#### WORK REQUEST
Leave the pictures out and print every record below exactly as it stands.

#### DATA
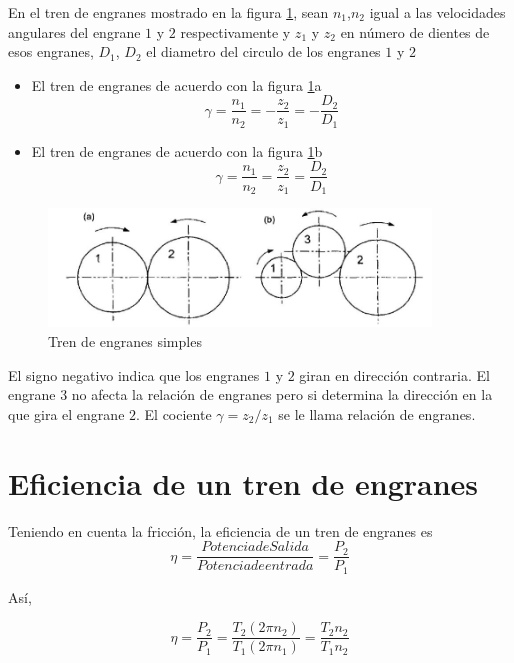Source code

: \documentclass[12pt]{book}
\theoremstyle{definition}
\theoremstyle{remark}
\theoremstyle{plain}
\begin{document}
En el tren de engranes mostrado en la figura \ref{fig1}, sean $n_1$,$n_2$ igual a las velocidades angulares del engrane $1$ y $2$ respectivamente y $z_1$ y $z_2$ en número de dientes de esos engranes, $D_1$, $D_2$ el diametro del circulo de los engranes $1$ y $2$
\begin{itemize}
\item El tren de engranes de acuerdo con la figura \ref{fig1}a \\ \begin{equation}
\label{equ101} \gamma = \frac{n_1}{n_2} = - \frac{z_2}{z_1}=- \frac{D_2}{D_1} \end{equation}
\item El tren de engranes de acuerdo con la figura \ref{fig1}b \\ \begin{equation}
\label{equ102} \gamma = \frac{n_1}{n_2} =  \frac{z_2}{z_1}= \frac{D_2}{D_1} \end{equation}
\end{itemize}

\begin{figure}
\centering
\includegraphics[width=4in]{engranes.jpg}
\caption{Tren de engranes simples}
\label{fig1}
\end{figure}

El signo negativo indica que los engranes $1$ y $2$ giran en dirección contraria. El engrane $3$ no afecta la relación de engranes pero si determina la dirección en la que gira el engrane $2$. El cociente $\gamma = z_2/z_1$ se le llama relación de engranes.

\section{Eficiencia de un tren de engranes}

Teniendo en cuenta la fricción, la eficiencia de un tren de engranes es
\begin{equation}
\label{equ103}
\eta  =\frac{Potencia de Salida}{Potencia de entrada}= \frac{P_2}{P_1}
\end{equation}

Así,

\begin{equation}
\label{equ104}
\eta = \frac{P_2}{P_1} = \frac{T_2 (2 \pi n_2)}{T_1 (2 \pi n_1)}= \frac{T_2 n_2}{T_1 n_2}
\end{equation}
\end{document}
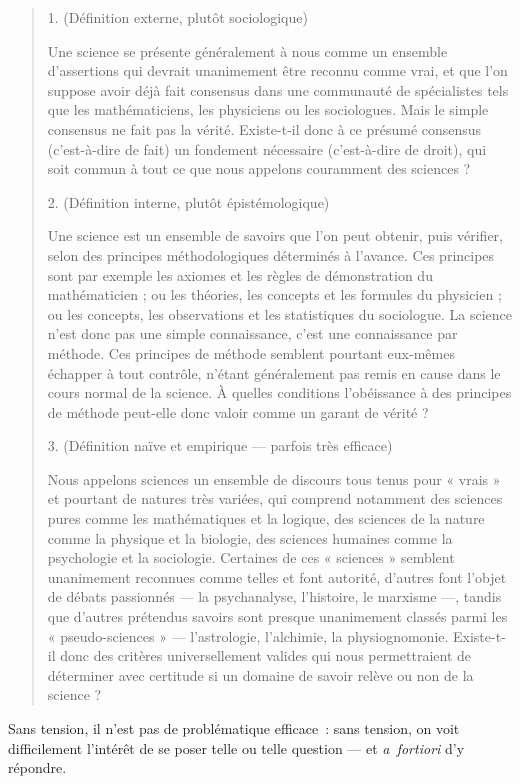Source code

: \documentclass[a4paper,11pt]{article}
\begin{document}
\begin{quote}
  1. (Définition externe, plutôt sociologique)

Une science se présente généralement à nous comme un ensemble
d'assertions qui devrait unanimement être reconnu comme vrai, et que
l'on suppose avoir déjà fait consensus dans une communauté de
spécialistes tels que les mathématiciens, les physiciens ou les
sociologues. Mais le simple consensus ne fait pas la vérité. Existe-t-il
donc à ce présumé consensus (c'est-à-dire de fait) un fondement
nécessaire (c'est-à-dire de droit), qui soit commun à tout ce que nous
appelons couramment des sciences ?


2. (Définition interne, plutôt épistémologique)

Une science est un ensemble de savoirs que l'on peut obtenir, puis
vérifier, selon des principes méthodologiques déterminés à l'avance. Ces
principes sont par exemple les axiomes et les règles de démonstration du
mathématicien ; ou les théories, les concepts et les formules du
physicien ; ou les concepts, les observations et les statistiques du
sociologue. La science n'est donc pas une simple connaissance, c'est une
connaissance par méthode. Ces principes de méthode semblent pourtant
eux-mêmes échapper à tout contrôle, n'étant généralement pas remis en
cause dans le cours normal de la science. À quelles conditions
l'obéissance à des principes de méthode peut-elle donc valoir comme un
garant de vérité ?


3. (Définition naïve et empirique — parfois très efficace)

Nous appelons sciences un ensemble de discours tous tenus pour « vrais »
et pourtant de natures très variées, qui comprend notamment des sciences
pures comme les mathématiques et la logique, des sciences de la nature
comme la physique et la biologie, des sciences humaines comme la
psychologie et la sociologie. Certaines de ces « sciences » semblent
unanimement reconnues comme telles et font autorité, d'autres font
l'objet de débats passionnés — la psychanalyse, l'histoire, le marxisme
—, tandis que d'autres prétendus savoirs sont presque unanimement
classés parmi les « pseudo-sciences » — l'astrologie, l'alchimie, la
physiognomonie. Existe-t-il donc des critères universellement valides
qui nous permettraient de déterminer avec certitude si un domaine de
savoir relève ou non de la science ? 
\end{quote}

Sans tension, il n'est pas de problématique efficace~: sans tension, on
voit difficilement l'intérêt de se poser telle ou telle question --- et
\emph{a~fortiori} d'y répondre. 
\end{document}
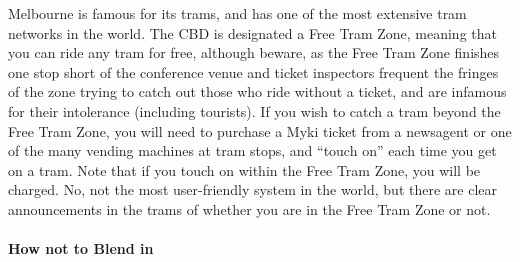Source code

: Melbourne is famous for its trams, and has one of the most extensive
tram networks in the world. The CBD is designated a Free Tram Zone,
meaning that you can ride any tram for free, although beware, as the
Free Tram Zone finishes one stop short of the conference venue and 
ticket inspectors frequent the fringes of the zone trying to catch out
those who ride without a ticket, and are infamous for their intolerance
(including tourists). If you wish to catch a tram beyond the Free Tram
Zone, you will need to purchase a Myki ticket from a newsagent or one of
the many vending machines at tram stops, and ``touch on'' each time you
get on a tram. Note that if you touch on within the Free Tram Zone, you
will be charged. No, not the most user-friendly system in the world, but
there are clear announcements in the trams of whether you are in the
Free Tram Zone or not.




\paragraph{How not to Blend in}

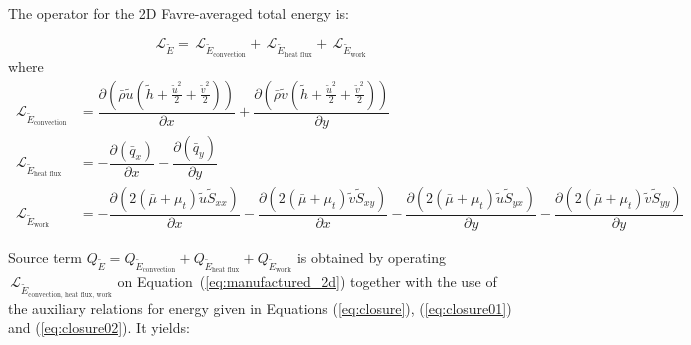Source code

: \documentclass[10pt]{article}
\newcommand{\Diff}[2] {\dfrac{\partial\left( #1\right)}{\partial #2}}
\newcommand{\diff}[2] {\dfrac{\partial #1}{\partial #2}}
\newcommand{\Lo}{\,\mathcal{L}}
\newcommand{\brho}{\bar{\rho}}
\newcommand{\bq}{\bar{q}}
\newcommand{\tu}{\tilde{u}}
\newcommand{\tv}{\tilde{v}}
\newcommand{\tS}{\tilde{S}}
\newcommand{\tE}{\tilde{E}}
\newcommand{\bmu}{\bar{\mu}}
\newcommand{\hh}{\tilde{h}}
\begin{document}
The operator for the 2D  Favre-averaged total energy is:

\begin{equation*}
 \Lo_{\tE}= \Lo_{\tE_\text{convection}} + \Lo_{\tE_\text{heat flux}}+\Lo_{\tE_\text{work}}
\end{equation*}
where
\begin{equation}
\begin{split}\label{eq:E_operators}
\Lo_{\tE_\text{convection}}&= \Diff{\brho \tu \left(\hh+ \frac{\tu^2}{2} +\frac{\tv^2 }{2} \right) }{x}+\Diff{\brho \tv \left(\hh+ \frac{\tu^2}{2} +\frac{\tv^2 }{2}  \right)}{y}\\
\Lo_{\tE_\text{heat flux}}&=- \Diff{\bq_x}{x} -\Diff{\bq_y}{y}\\ %
\Lo_{\tE_\text{work}}&=-\Diff{2(\bmu+\mu_t)\tu \tS_{xx}}{x}-\Diff{2(\bmu+\mu_t)\tv \tS_{xy}}{x}-\Diff{2(\bmu+\mu_t) \tu \tS_{yx}}{y}-\Diff{2(\bmu+\mu_t)\tv \tS_{yy}}{y}
\end{split}
\end{equation}

Source term $Q_{\tE}=Q_{\tE_\text{convection}} + Q_{\tE_\text{heat flux}}+ Q_{\tE_\text{work}}$ is obtained by operating $ \Lo_{\tE_\text{convection, heat flux, work}}$ on Equation~(\ref{eq:manufactured_2d}) together with the use of the  auxiliary relations for energy given in Equations (\ref{eq:closure}), (\ref{eq:closure01}) and (\ref{eq:closure02}). It yields:
\end{document}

#### OUTPUT FOR THIS EXERCISE
Source code

: \documentclass[12pt]{book}
\theoremstyle{definition}
\theoremstyle{remark}
\theoremstyle{plain}
\begin{document}
En el tren de engranes mostrado en la figura \ref{fig1}, sean $n_1$,$n_2$ igual a las velocidades angulares del engrane $1$ y $2$ respectivamente y $z_1$ y $z_2$ en número de dientes de esos engranes, $D_1$, $D_2$ el diametro del circulo de los engranes $1$ y $2$
\begin{itemize}
\item El tren de engranes de acuerdo con la figura \ref{fig1}a \\ \begin{equation}
\label{equ101} \gamma = \frac{n_1}{n_2} = - \frac{z_2}{z_1}=- \frac{D_2}{D_1} \end{equation}
\item El tren de engranes de acuerdo con la figura \ref{fig1}b \\ \begin{equation}
\label{equ102} \gamma = \frac{n_1}{n_2} =  \frac{z_2}{z_1}= \frac{D_2}{D_1} \end{equation}
\end{itemize}

\begin{figure}
\centering
\includegraphics[width=4in]{engranes.jpg}
\caption{Tren de engranes simples}
\label{fig1}
\end{figure}

El signo negativo indica que los engranes $1$ y $2$ giran en dirección contraria. El engrane $3$ no afecta la relación de engranes pero si determina la dirección en la que gira el engrane $2$. El cociente $\gamma = z_2/z_1$ se le llama relación de engranes.

\section{Eficiencia de un tren de engranes}

Teniendo en cuenta la fricción, la eficiencia de un tren de engranes es
\begin{equation}
\label{equ103}
\eta  =\frac{Potencia de Salida}{Potencia de entrada}= \frac{P_2}{P_1}
\end{equation}

Así,

\begin{equation}
\label{equ104}
\eta = \frac{P_2}{P_1} = \frac{T_2 (2 \pi n_2)}{T_1 (2 \pi n_1)}= \frac{T_2 n_2}{T_1 n_2}
\end{equation}
\end{document}
Source code

: \documentclass[a4paper,11pt]{article}
\begin{document}
\begin{quote}
  1. (Définition externe, plutôt sociologique)

Une science se présente généralement à nous comme un ensemble
d'assertions qui devrait unanimement être reconnu comme vrai, et que
l'on suppose avoir déjà fait consensus dans une communauté de
spécialistes tels que les mathématiciens, les physiciens ou les
sociologues. Mais le simple consensus ne fait pas la vérité. Existe-t-il
donc à ce présumé consensus (c'est-à-dire de fait) un fondement
nécessaire (c'est-à-dire de droit), qui soit commun à tout ce que nous
appelons couramment des sciences ?


2. (Définition interne, plutôt épistémologique)

Une science est un ensemble de savoirs que l'on peut obtenir, puis
vérifier, selon des principes méthodologiques déterminés à l'avance. Ces
principes sont par exemple les axiomes et les règles de démonstration du
mathématicien ; ou les théories, les concepts et les formules du
physicien ; ou les concepts, les observations et les statistiques du
sociologue. La science n'est donc pas une simple connaissance, c'est une
connaissance par méthode. Ces principes de méthode semblent pourtant
eux-mêmes échapper à tout contrôle, n'étant généralement pas remis en
cause dans le cours normal de la science. À quelles conditions
l'obéissance à des principes de méthode peut-elle donc valoir comme un
garant de vérité ?


3. (Définition naïve et empirique — parfois très efficace)

Nous appelons sciences un ensemble de discours tous tenus pour « vrais »
et pourtant de natures très variées, qui comprend notamment des sciences
pures comme les mathématiques et la logique, des sciences de la nature
comme la physique et la biologie, des sciences humaines comme la
psychologie et la sociologie. Certaines de ces « sciences » semblent
unanimement reconnues comme telles et font autorité, d'autres font
l'objet de débats passionnés — la psychanalyse, l'histoire, le marxisme
—, tandis que d'autres prétendus savoirs sont presque unanimement
classés parmi les « pseudo-sciences » — l'astrologie, l'alchimie, la
physiognomonie. Existe-t-il donc des critères universellement valides
qui nous permettraient de déterminer avec certitude si un domaine de
savoir relève ou non de la science ? 
\end{quote}

Sans tension, il n'est pas de problématique efficace~: sans tension, on
voit difficilement l'intérêt de se poser telle ou telle question --- et
\emph{a~fortiori} d'y répondre. 
\end{document}
Source code

: Melbourne is famous for its trams, and has one of the most extensive
tram networks in the world. The CBD is designated a Free Tram Zone,
meaning that you can ride any tram for free, although beware, as the
Free Tram Zone finishes one stop short of the conference venue and 
ticket inspectors frequent the fringes of the zone trying to catch out
those who ride without a ticket, and are infamous for their intolerance
(including tourists). If you wish to catch a tram beyond the Free Tram
Zone, you will need to purchase a Myki ticket from a newsagent or one of
the many vending machines at tram stops, and ``touch on'' each time you
get on a tram. Note that if you touch on within the Free Tram Zone, you
will be charged. No, not the most user-friendly system in the world, but
there are clear announcements in the trams of whether you are in the
Free Tram Zone or not.




\paragraph{How not to Blend in}

Source code

: \documentclass[10pt]{article}
\newcommand{\Diff}[2] {\dfrac{\partial\left( #1\right)}{\partial #2}}
\newcommand{\diff}[2] {\dfrac{\partial #1}{\partial #2}}
\newcommand{\Lo}{\,\mathcal{L}}
\newcommand{\brho}{\bar{\rho}}
\newcommand{\bq}{\bar{q}}
\newcommand{\tu}{\tilde{u}}
\newcommand{\tv}{\tilde{v}}
\newcommand{\tS}{\tilde{S}}
\newcommand{\tE}{\tilde{E}}
\newcommand{\bmu}{\bar{\mu}}
\newcommand{\hh}{\tilde{h}}
\begin{document}
The operator for the 2D  Favre-averaged total energy is:

\begin{equation*}
 \Lo_{\tE}= \Lo_{\tE_\text{convection}} + \Lo_{\tE_\text{heat flux}}+\Lo_{\tE_\text{work}}
\end{equation*}
where
\begin{equation}
\begin{split}\label{eq:E_operators}
\Lo_{\tE_\text{convection}}&= \Diff{\brho \tu \left(\hh+ \frac{\tu^2}{2} +\frac{\tv^2 }{2} \right) }{x}+\Diff{\brho \tv \left(\hh+ \frac{\tu^2}{2} +\frac{\tv^2 }{2}  \right)}{y}\\
\Lo_{\tE_\text{heat flux}}&=- \Diff{\bq_x}{x} -\Diff{\bq_y}{y}\\ %
\Lo_{\tE_\text{work}}&=-\Diff{2(\bmu+\mu_t)\tu \tS_{xx}}{x}-\Diff{2(\bmu+\mu_t)\tv \tS_{xy}}{x}-\Diff{2(\bmu+\mu_t) \tu \tS_{yx}}{y}-\Diff{2(\bmu+\mu_t)\tv \tS_{yy}}{y}
\end{split}
\end{equation}

Source term $Q_{\tE}=Q_{\tE_\text{convection}} + Q_{\tE_\text{heat flux}}+ Q_{\tE_\text{work}}$ is obtained by operating $ \Lo_{\tE_\text{convection, heat flux, work}}$ on Equation~(\ref{eq:manufactured_2d}) together with the use of the  auxiliary relations for energy given in Equations (\ref{eq:closure}), (\ref{eq:closure01}) and (\ref{eq:closure02}). It yields:
\end{document}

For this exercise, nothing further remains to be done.